**Data for review**
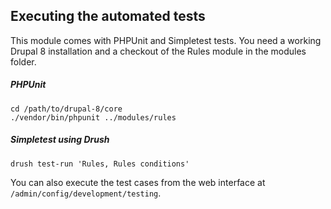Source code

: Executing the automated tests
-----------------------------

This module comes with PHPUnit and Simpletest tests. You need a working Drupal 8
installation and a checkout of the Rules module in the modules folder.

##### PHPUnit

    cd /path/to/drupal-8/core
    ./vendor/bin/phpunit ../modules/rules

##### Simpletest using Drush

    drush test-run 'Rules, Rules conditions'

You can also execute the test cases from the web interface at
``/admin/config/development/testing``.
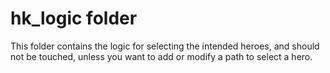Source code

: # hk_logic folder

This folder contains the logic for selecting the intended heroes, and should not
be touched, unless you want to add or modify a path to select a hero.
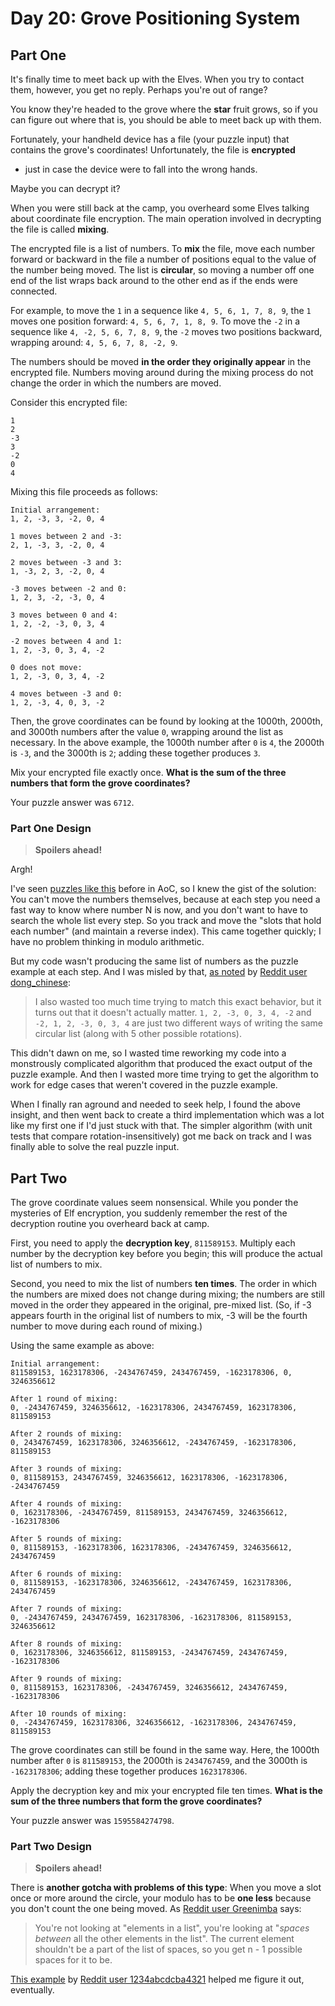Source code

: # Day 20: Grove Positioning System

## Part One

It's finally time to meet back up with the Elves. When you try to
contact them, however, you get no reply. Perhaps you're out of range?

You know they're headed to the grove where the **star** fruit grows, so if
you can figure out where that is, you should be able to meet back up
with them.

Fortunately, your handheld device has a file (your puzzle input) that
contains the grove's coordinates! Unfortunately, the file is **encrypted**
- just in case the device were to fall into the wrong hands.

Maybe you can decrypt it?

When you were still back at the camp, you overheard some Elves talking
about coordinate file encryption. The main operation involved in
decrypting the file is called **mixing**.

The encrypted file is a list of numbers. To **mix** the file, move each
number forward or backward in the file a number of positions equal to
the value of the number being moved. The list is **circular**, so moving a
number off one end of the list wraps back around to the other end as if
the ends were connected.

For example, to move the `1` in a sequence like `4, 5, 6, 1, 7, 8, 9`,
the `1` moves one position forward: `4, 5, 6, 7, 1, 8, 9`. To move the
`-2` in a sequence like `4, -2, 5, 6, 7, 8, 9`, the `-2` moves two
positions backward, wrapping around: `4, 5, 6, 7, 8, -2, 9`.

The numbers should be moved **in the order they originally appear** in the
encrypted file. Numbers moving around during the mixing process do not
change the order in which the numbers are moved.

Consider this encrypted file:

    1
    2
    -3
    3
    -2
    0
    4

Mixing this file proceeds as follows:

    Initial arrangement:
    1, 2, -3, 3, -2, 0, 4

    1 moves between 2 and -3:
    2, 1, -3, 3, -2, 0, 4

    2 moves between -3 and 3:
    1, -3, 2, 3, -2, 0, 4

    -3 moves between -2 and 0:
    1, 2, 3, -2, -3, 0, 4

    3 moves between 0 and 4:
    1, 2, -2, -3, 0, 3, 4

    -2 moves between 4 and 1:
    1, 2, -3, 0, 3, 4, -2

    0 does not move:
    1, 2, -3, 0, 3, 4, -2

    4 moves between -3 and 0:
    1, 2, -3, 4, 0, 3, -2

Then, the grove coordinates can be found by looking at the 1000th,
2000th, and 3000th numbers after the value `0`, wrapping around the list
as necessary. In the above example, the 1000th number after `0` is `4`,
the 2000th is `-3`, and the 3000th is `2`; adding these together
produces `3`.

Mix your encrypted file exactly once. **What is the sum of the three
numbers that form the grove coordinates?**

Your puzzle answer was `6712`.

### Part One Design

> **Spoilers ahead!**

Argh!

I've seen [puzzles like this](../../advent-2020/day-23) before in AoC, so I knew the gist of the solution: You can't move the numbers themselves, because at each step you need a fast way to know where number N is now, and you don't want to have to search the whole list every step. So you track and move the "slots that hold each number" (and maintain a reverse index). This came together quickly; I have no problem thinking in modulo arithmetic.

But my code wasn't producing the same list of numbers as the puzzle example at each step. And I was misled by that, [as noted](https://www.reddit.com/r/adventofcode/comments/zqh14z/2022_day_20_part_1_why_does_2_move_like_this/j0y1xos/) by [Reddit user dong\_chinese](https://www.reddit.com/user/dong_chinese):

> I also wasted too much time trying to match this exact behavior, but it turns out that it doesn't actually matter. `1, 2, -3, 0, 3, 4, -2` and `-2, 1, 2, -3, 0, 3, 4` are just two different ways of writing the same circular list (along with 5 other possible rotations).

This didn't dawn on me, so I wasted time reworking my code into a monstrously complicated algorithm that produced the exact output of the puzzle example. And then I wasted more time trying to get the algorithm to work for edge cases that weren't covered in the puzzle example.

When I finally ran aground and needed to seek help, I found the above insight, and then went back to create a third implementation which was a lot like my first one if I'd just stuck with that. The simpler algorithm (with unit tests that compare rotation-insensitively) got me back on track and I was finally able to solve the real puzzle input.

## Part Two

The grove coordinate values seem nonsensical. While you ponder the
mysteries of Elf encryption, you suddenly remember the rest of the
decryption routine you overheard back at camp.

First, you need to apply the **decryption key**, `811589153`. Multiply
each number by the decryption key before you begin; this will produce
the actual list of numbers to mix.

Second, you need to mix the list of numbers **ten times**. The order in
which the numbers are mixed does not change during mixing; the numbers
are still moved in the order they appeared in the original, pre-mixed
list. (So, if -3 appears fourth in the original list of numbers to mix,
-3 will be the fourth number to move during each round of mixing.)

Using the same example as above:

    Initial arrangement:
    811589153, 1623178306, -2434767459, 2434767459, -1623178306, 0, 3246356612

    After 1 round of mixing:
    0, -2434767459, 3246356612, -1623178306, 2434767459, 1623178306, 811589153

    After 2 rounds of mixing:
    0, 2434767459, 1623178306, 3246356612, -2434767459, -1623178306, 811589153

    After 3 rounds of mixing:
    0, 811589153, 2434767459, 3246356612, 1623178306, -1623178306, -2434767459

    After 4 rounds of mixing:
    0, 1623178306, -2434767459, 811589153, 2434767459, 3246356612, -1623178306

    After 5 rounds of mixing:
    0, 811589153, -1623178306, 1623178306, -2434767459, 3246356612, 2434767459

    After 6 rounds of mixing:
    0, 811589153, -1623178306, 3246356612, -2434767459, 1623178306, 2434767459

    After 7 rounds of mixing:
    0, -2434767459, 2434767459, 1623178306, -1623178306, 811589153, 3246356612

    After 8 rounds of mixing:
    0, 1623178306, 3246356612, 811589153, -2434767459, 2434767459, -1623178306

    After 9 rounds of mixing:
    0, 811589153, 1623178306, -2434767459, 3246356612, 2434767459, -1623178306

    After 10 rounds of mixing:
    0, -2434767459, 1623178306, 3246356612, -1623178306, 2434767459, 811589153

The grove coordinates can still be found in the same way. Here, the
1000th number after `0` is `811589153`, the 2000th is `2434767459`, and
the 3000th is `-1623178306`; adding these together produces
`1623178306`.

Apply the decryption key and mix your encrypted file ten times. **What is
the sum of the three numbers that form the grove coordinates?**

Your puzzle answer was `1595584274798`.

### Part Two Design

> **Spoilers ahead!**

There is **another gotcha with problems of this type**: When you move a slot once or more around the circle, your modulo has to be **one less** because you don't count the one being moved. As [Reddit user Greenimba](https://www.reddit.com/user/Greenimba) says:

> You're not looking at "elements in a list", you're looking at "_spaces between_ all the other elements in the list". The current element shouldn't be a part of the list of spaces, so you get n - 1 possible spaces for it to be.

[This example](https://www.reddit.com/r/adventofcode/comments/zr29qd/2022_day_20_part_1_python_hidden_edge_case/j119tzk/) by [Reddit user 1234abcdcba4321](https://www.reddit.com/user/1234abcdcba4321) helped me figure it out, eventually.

...

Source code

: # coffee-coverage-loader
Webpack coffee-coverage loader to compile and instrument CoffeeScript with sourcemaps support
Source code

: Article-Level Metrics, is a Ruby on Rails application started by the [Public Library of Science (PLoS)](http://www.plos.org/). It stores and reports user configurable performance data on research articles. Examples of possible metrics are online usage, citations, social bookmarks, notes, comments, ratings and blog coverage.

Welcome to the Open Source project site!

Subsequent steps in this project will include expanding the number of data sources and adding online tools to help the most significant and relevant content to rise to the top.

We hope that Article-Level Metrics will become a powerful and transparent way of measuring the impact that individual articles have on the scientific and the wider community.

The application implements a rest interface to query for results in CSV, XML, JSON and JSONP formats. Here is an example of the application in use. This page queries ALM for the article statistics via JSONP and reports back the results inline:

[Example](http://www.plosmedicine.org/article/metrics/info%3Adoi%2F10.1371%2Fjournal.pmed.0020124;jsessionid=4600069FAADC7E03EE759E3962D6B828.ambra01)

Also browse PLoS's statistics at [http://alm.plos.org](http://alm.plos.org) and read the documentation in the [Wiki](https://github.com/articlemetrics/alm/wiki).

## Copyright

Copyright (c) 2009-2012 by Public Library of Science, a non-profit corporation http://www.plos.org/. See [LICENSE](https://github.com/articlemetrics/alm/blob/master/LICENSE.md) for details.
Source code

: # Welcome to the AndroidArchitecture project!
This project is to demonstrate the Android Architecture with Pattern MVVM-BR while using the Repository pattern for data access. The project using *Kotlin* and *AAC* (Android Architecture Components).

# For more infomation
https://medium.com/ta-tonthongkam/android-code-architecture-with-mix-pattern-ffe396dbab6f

**Exercise details**
The response should be the listing above, limited to the lines between the one holding "list. (So, if" and the one holding "-1623178306, 2434767459, 811589153", inclusive, reproduced exactly.

**Your solution**
list. (So, if -3 appears fourth in the original list of numbers to mix,
-3 will be the fourth number to move during each round of mixing.)

Using the same example as above:

    Initial arrangement:
    811589153, 1623178306, -2434767459, 2434767459, -1623178306, 0, 3246356612

    After 1 round of mixing:
    0, -2434767459, 3246356612, -1623178306, 2434767459, 1623178306, 811589153

    After 2 rounds of mixing:
    0, 2434767459, 1623178306, 3246356612, -2434767459, -1623178306, 811589153

    After 3 rounds of mixing:
    0, 811589153, 2434767459, 3246356612, 1623178306, -1623178306, -2434767459

    After 4 rounds of mixing:
    0, 1623178306, -2434767459, 811589153, 2434767459, 3246356612, -1623178306

    After 5 rounds of mixing:
    0, 811589153, -1623178306, 1623178306, -2434767459, 3246356612, 2434767459

    After 6 rounds of mixing:
    0, 811589153, -1623178306, 3246356612, -2434767459, 1623178306, 2434767459

    After 7 rounds of mixing:
    0, -2434767459, 2434767459, 1623178306, -1623178306, 811589153, 3246356612

    After 8 rounds of mixing:
    0, 1623178306, 3246356612, 811589153, -2434767459, 2434767459, -1623178306

    After 9 rounds of mixing:
    0, 811589153, 1623178306, -2434767459, 3246356612, 2434767459, -1623178306

    After 10 rounds of mixing:
    0, -2434767459, 1623178306, 3246356612, -1623178306, 2434767459, 811589153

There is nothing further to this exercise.